И почему в таких хороших санаториях его не вылечили, и почему мне никто не сказал, что он умер, и почему меня никто не позвал, пока он лежал дома? Где его похоронят, я знаю: на Куреневском кладбище, рядом с памятником его деду, поляку Каминскому, я хорошо знаю это место, потому что там лежит бабка; я через несколько дней пойду туда, а сейчас не хочу, а только должен посмотреть и запомнить Болика. Он, покачиваясь, проплыл вместе с матерью мимо меня близко, так что я хорошо посмотрел. Моя мать подталкивала меня, говоря плачущим голосом:
– Иди, иди, проводи Болика.
Но я уперся молча, упрямо. Процессия пошла и пошла в сторону базара, а я только смотрел, пока она не скрылась.
Болик ушел.
3. Миллион рублей
[Как вешают людей я впервые увидел не при немцах, а уже при советской власти. На киевских площадях построили виселицы – на пять-восемь петель каждая. Вешали украинцев и русских, которые сотрудничали с немцами и не сумели скрыться. Их подвозили на грузовике, надевали петли, открывали задний борт, потом грузовик отъезжал, а они начинали плясать, раскачиваясь на веревках. Некоторые очень кричали, боролись, пока грузовик не трогался, не хотели умирать. Потом они висели, закоченевшие, некоторые со спокойными лицами, другие с вывернутыми головами, выпученными синими языками, их подолгу не снимали, в назидание.
Тех военнопленных, которые выжили в немецких лагерях, автоматически переправляли в лагеря в Сибирь как изменников, сдавшихся врагу, а не сражавшихся до последнего. Голод продолжался и после войны, но теперь охватил и деревню. В 1948 году началась кампания против «жидов». Не будучи евреями, военнопленными или немецкими прихвостнями, мы с мамой оказались в категории «бывших в оккупации», и отныне до конца жизни это обстоятельство налагало на наши анкеты отпечаток третьего сорта. Много неприятностей, много объяснений на этот счет мне предстояло в будущем.]

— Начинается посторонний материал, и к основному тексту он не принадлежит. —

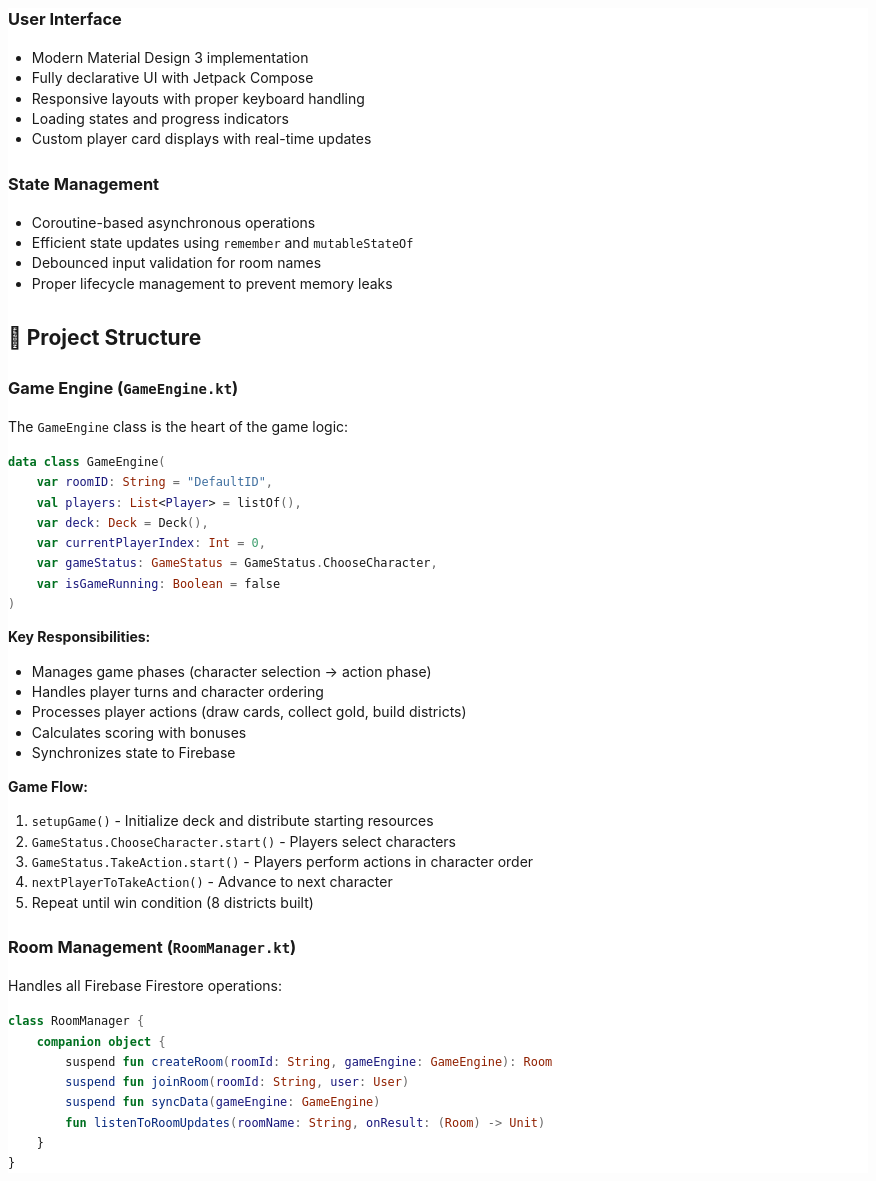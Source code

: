 ### User Interface
- Modern Material Design 3 implementation
- Fully declarative UI with Jetpack Compose
- Responsive layouts with proper keyboard handling
- Loading states and progress indicators
- Custom player card displays with real-time updates

### State Management
- Coroutine-based asynchronous operations
- Efficient state updates using `remember` and `mutableStateOf`
- Debounced input validation for room names
- Proper lifecycle management to prevent memory leaks

## 📁 Project Structure

### Game Engine (`GameEngine.kt`)

The `GameEngine` class is the heart of the game logic:

```kotlin
data class GameEngine(
    var roomID: String = "DefaultID",
    val players: List<Player> = listOf(),
    var deck: Deck = Deck(),
    var currentPlayerIndex: Int = 0,
    var gameStatus: GameStatus = GameStatus.ChooseCharacter,
    var isGameRunning: Boolean = false
)
```

**Key Responsibilities:**
- Manages game phases (character selection → action phase)
- Handles player turns and character ordering
- Processes player actions (draw cards, collect gold, build districts)
- Calculates scoring with bonuses
- Synchronizes state to Firebase

**Game Flow:**
1. `setupGame()` - Initialize deck and distribute starting resources
2. `GameStatus.ChooseCharacter.start()` - Players select characters
3. `GameStatus.TakeAction.start()` - Players perform actions in character order
4. `nextPlayerToTakeAction()` - Advance to next character
5. Repeat until win condition (8 districts built)

### Room Management (`RoomManager.kt`)

Handles all Firebase Firestore operations:

```kotlin
class RoomManager {
    companion object {
        suspend fun createRoom(roomId: String, gameEngine: GameEngine): Room
        suspend fun joinRoom(roomId: String, user: User)
        suspend fun syncData(gameEngine: GameEngine)
        fun listenToRoomUpdates(roomName: String, onResult: (Room) -> Unit)
    }
}
```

А пока я работал статистом в театре, учился, думал над мировыми проблемами и космическим пессимизмом, приохотился бродить, задумавшись, по улицам. Так однажды шел по Троицко-Кирилловской площади и увидел у водопроводной колонки согнутую пополам, сухую, как коряга, старуху, в которой с удивлением узнал вдову кожевенного фабриканта Кобца.
Она набрала из колонки полведра, отошла, качаясь. Тут я, недолго думая, подлетел, отобрал ведро, долил его доверху. Старуха восприняла всё спокойно и тупо.
– Вы, должны, меня помнить, – сказал я, – мы были соседями. Моя мать – Мария Федоровна, педагог. Когда вы жили на Петропавловской площади при немцах...
– Да, там у нас всё пропало, – сказала старуха, напряженно глядя на меня, но, очевидно, не вспоминая. – Да, да, очень рада вас видеть. Как это благородно с вашей стороны помочь, ведь мне уже девяносто лет.
– Как Мима, – спросил я, – здоров?
– Мима в Кирилловской больнице, – сказала старуха. – Когда немцы выгнали нас, мы попали в Польшу, потом долго добирались сюда, и негде было жить. В больнице теперь кормят, и я отдала Миму туда.
Он тихопомешанный, его выпускают, он там подметает дорожки, им довольны, но он неизлечим. Когда он был мальчиком, большевики поставили его к стенке, как буржуйское отродье, но я упала на колени и просила пощадить...
– Да, это я знаю, – заверил я. – Мы жили по соседству, приходили к вам. Вы еще тогда получали посылки из Франции от Николя.
– Когда немцы выгнали нас, – сказала старуха, – с Николя всякая связь прекратилась, и я боюсь, что его уже нет. Единственное, что у меня осталось, – это Мима.. Не осталось даже фотографий.
Я промолчал: я-то знал, кто уничтожил все фотографии. Мы пришли в какой-то старый дом, в полутемную, тесную кладовку под лестницей, в таких обычно дворники хранят свои метлы. Дверь была дырявая, кое-как сколоченная. В кладовке едва помещались топчан с набросанным тряпьем, табуретка и грубый самодельный стол. Старуха велела поставить ведро в угол, накрыла его фанеркой, сверху поставила почерневшую и мятую алюминиевую кружку.
– Я вас не помню, – сказала она. – Не напоминайте, все равно не вспомню. Но скажите, вы не коллекционер? Вы не собираете старые деньги?
Я пробормотал, что нет, не думал об этом, но у меня есть много знакомых, могу поспрашивать.